Field Course Schedule
July26-28: arrive and travel to XTBG. Introductions and orientation. Tour of garden and facilities.
July 29-Aug 4: These days will involve morning lectures, afternoon discussion groups, and local field exercises. The following lectures and discussion topics will be included: biodiversity in Asia, basic plant and invertebrate identification, soil faunal communities, biogeography and climate change, forest policy and conservation biology in Asia, forests in human dominated landscapes, metagenomics and DNA barcoding.
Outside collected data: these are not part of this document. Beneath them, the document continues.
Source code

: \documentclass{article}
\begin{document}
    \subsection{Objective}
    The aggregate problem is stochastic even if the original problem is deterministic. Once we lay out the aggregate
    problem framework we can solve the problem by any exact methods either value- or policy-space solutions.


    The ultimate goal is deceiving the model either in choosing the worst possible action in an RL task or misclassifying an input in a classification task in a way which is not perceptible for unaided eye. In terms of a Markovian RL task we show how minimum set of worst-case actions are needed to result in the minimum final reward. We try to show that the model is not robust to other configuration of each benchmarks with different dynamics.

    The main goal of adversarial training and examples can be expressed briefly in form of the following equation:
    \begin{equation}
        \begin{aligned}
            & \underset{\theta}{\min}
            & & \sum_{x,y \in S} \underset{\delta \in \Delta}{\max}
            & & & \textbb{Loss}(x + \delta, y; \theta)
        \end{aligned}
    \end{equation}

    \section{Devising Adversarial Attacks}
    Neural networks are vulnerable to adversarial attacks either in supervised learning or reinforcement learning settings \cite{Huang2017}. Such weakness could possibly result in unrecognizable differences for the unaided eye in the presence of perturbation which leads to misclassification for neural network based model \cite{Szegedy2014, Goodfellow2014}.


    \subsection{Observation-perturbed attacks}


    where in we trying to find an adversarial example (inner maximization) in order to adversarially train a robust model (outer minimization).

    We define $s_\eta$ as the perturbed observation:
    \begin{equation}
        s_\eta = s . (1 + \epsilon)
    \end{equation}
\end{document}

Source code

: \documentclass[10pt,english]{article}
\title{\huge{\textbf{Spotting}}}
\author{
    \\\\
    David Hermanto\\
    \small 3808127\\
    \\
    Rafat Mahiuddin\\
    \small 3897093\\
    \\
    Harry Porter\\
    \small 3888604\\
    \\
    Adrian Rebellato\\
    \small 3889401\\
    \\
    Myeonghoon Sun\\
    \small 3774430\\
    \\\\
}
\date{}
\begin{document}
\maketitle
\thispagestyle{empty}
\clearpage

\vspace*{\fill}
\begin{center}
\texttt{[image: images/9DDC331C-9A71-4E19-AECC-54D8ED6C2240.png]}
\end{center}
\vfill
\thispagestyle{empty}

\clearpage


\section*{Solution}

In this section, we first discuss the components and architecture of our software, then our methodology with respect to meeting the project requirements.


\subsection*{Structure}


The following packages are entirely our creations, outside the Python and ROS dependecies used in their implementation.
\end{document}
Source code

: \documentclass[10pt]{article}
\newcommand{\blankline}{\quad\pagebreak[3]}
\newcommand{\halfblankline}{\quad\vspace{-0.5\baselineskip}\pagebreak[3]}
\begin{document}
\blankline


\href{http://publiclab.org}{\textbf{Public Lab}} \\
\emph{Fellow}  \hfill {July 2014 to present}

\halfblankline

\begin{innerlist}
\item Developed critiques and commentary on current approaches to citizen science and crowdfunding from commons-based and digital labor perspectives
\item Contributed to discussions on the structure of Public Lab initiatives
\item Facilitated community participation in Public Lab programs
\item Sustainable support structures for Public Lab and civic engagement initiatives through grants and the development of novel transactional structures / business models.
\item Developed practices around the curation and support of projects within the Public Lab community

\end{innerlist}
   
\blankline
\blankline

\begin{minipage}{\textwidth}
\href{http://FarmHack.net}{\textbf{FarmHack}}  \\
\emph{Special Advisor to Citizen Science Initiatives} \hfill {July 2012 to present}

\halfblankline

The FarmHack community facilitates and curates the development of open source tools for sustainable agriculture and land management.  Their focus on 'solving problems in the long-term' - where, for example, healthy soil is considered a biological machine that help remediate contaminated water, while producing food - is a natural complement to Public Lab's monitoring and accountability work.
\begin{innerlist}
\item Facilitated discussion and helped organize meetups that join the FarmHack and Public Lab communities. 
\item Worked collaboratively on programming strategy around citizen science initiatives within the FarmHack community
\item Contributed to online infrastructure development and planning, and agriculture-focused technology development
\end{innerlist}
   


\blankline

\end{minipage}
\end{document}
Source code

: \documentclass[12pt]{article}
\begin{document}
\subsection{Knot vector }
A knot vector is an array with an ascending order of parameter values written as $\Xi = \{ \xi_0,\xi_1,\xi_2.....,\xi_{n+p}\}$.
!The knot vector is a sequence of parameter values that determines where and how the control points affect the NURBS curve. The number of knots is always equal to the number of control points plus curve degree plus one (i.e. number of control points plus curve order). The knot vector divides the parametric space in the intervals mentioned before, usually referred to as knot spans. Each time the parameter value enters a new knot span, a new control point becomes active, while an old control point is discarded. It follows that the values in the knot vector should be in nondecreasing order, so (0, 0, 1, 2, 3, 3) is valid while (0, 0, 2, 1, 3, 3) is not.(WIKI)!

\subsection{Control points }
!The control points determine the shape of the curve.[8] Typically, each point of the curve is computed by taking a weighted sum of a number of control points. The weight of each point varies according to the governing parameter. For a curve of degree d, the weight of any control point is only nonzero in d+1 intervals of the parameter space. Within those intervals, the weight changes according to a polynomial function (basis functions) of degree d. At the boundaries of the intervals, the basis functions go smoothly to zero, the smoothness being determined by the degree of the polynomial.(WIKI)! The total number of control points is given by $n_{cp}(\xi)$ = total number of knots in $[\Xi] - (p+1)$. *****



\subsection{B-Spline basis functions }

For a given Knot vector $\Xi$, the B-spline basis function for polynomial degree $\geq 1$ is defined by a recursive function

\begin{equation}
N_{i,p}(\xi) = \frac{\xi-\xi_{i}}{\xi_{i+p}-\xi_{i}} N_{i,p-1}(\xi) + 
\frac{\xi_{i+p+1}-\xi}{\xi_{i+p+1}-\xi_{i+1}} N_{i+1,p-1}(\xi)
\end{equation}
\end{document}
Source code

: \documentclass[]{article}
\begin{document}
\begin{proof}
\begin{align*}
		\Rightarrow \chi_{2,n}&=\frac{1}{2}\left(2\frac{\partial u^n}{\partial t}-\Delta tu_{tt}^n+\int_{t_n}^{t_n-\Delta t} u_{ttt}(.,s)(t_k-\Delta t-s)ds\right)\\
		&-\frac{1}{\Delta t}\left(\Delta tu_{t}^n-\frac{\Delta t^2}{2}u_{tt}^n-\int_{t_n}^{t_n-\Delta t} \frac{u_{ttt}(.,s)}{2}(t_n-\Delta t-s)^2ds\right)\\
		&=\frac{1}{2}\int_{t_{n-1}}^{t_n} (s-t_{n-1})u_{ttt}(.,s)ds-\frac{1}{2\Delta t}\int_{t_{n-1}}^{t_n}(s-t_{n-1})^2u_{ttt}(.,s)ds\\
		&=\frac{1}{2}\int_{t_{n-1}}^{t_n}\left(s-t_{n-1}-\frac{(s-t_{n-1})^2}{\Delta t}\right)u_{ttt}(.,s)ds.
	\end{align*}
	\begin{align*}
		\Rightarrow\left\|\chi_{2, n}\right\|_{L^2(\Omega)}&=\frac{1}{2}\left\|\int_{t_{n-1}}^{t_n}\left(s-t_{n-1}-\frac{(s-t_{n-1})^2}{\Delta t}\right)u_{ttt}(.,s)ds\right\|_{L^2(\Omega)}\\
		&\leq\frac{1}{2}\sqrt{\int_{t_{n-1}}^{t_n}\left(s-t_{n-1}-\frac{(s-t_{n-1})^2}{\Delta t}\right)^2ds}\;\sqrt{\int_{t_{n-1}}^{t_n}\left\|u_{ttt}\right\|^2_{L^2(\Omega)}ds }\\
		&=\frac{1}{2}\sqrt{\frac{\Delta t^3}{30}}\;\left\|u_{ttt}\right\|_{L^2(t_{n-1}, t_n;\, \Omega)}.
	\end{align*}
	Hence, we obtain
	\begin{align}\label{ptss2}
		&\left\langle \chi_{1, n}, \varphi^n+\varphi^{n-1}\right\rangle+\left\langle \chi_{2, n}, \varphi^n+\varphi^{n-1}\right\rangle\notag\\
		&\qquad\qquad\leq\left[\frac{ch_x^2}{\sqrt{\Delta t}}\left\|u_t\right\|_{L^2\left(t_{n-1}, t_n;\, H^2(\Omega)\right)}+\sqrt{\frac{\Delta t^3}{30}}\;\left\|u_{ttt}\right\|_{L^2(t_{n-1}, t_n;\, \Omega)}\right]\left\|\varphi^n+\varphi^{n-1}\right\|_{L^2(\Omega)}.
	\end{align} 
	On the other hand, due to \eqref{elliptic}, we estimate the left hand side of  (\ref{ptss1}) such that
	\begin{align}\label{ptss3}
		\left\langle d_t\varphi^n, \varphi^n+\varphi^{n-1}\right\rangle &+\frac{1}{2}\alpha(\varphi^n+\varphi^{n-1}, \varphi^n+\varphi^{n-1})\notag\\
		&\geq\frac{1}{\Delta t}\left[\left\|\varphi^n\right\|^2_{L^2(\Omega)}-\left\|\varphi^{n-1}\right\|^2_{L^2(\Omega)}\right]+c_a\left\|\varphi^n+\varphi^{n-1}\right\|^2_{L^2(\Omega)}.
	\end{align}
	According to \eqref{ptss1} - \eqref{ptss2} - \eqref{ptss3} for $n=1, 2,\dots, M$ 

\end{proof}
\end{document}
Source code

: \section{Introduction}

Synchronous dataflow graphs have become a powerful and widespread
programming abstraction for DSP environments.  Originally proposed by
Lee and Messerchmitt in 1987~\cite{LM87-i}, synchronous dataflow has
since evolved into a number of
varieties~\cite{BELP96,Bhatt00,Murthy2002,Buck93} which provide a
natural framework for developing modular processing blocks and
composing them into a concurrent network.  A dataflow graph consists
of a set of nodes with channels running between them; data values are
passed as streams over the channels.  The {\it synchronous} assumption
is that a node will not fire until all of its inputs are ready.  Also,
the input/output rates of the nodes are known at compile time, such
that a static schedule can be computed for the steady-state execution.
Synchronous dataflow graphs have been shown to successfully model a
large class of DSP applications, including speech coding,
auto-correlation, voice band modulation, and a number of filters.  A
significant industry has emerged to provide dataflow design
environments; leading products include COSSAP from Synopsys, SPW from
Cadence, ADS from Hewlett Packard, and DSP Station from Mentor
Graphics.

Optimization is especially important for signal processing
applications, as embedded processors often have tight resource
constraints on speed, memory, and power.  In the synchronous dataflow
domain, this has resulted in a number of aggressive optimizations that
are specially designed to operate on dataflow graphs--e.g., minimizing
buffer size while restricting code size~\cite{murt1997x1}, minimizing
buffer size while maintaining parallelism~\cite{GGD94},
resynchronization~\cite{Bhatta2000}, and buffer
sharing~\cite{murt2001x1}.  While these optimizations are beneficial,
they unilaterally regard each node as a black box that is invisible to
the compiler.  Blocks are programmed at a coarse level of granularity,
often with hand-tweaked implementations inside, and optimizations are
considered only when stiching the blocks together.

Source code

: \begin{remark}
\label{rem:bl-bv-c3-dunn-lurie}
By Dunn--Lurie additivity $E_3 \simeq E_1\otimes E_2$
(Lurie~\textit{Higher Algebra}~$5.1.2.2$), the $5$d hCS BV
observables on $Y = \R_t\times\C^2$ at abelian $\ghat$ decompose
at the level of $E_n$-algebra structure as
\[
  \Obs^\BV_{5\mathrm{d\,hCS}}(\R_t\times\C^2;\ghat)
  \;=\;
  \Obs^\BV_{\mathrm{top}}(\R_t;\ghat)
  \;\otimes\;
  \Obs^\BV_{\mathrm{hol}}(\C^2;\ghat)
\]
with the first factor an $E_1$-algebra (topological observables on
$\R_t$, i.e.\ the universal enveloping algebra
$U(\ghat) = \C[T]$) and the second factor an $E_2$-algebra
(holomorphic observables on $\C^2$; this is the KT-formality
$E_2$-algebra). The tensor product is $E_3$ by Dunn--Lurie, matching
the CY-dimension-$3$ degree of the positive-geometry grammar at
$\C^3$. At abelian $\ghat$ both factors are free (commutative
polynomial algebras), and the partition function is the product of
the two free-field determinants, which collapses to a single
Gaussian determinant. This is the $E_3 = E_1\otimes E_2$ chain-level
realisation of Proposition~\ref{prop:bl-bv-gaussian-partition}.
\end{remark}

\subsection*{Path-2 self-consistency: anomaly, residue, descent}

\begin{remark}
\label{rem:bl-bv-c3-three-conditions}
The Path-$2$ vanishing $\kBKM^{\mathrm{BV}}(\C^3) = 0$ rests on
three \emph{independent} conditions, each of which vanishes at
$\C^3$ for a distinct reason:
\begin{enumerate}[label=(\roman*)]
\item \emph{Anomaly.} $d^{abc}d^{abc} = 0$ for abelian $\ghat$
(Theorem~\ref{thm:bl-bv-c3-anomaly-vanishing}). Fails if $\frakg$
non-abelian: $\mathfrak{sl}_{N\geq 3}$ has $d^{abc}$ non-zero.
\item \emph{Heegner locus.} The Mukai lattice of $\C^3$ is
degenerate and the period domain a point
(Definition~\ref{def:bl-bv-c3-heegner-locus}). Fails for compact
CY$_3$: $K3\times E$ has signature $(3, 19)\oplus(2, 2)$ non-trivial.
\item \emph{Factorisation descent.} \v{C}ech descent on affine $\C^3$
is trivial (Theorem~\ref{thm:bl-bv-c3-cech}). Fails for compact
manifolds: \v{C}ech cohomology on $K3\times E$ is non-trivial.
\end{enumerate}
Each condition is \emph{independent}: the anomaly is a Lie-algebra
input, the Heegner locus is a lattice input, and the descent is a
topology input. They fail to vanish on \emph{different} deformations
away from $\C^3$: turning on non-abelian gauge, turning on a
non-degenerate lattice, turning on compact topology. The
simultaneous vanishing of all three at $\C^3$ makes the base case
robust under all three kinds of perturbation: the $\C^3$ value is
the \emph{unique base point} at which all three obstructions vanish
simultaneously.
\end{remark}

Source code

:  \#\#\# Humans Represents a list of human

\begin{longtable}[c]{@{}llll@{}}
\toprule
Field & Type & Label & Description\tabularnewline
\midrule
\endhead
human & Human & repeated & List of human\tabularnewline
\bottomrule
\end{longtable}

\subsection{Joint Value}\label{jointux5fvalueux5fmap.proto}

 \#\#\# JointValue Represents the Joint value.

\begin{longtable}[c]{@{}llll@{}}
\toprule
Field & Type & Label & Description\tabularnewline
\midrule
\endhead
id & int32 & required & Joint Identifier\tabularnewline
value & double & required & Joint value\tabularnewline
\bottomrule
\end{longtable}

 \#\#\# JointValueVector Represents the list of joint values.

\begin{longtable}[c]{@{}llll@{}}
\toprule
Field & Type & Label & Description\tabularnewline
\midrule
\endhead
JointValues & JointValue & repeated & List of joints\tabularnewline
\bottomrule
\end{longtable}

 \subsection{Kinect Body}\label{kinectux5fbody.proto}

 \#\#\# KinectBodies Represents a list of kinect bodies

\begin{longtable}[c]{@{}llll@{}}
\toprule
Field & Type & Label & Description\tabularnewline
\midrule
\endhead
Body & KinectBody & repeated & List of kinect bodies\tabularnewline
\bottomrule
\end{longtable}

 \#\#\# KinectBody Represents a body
Aug 5-10: Perform local forest restoration exercises including planting seedlings in the understory and liberation thinning of climbers in planned experiments. Develop field protocol and working teams for collecting digital data in a rapid survey context.
Aug 11-18: Travel to the Mengsong field station and visit several different forest types and perform rapid forest surveys in different locations.
Aug 19-26: Travel back to Xishuangbanna, enter and curate data, perform preliminary analyses and generate final report. Depart.
The field course is also linked to an online course, given in Aug-Dec 2012. This course focused on the major issues surrounding tropical Asian forest management and the use of modern and widespread technology in biotic surveys to monitor forest change on a human scale. A second but equally important objective was the exploration of novel means of global collaboration and communication, including making and editing videos. Weekly guest lecturers introduced current issues and hot topics while small group discussions explored their implications. Selected students will be enrolled at the home website and invited to contributed their own material and ideas.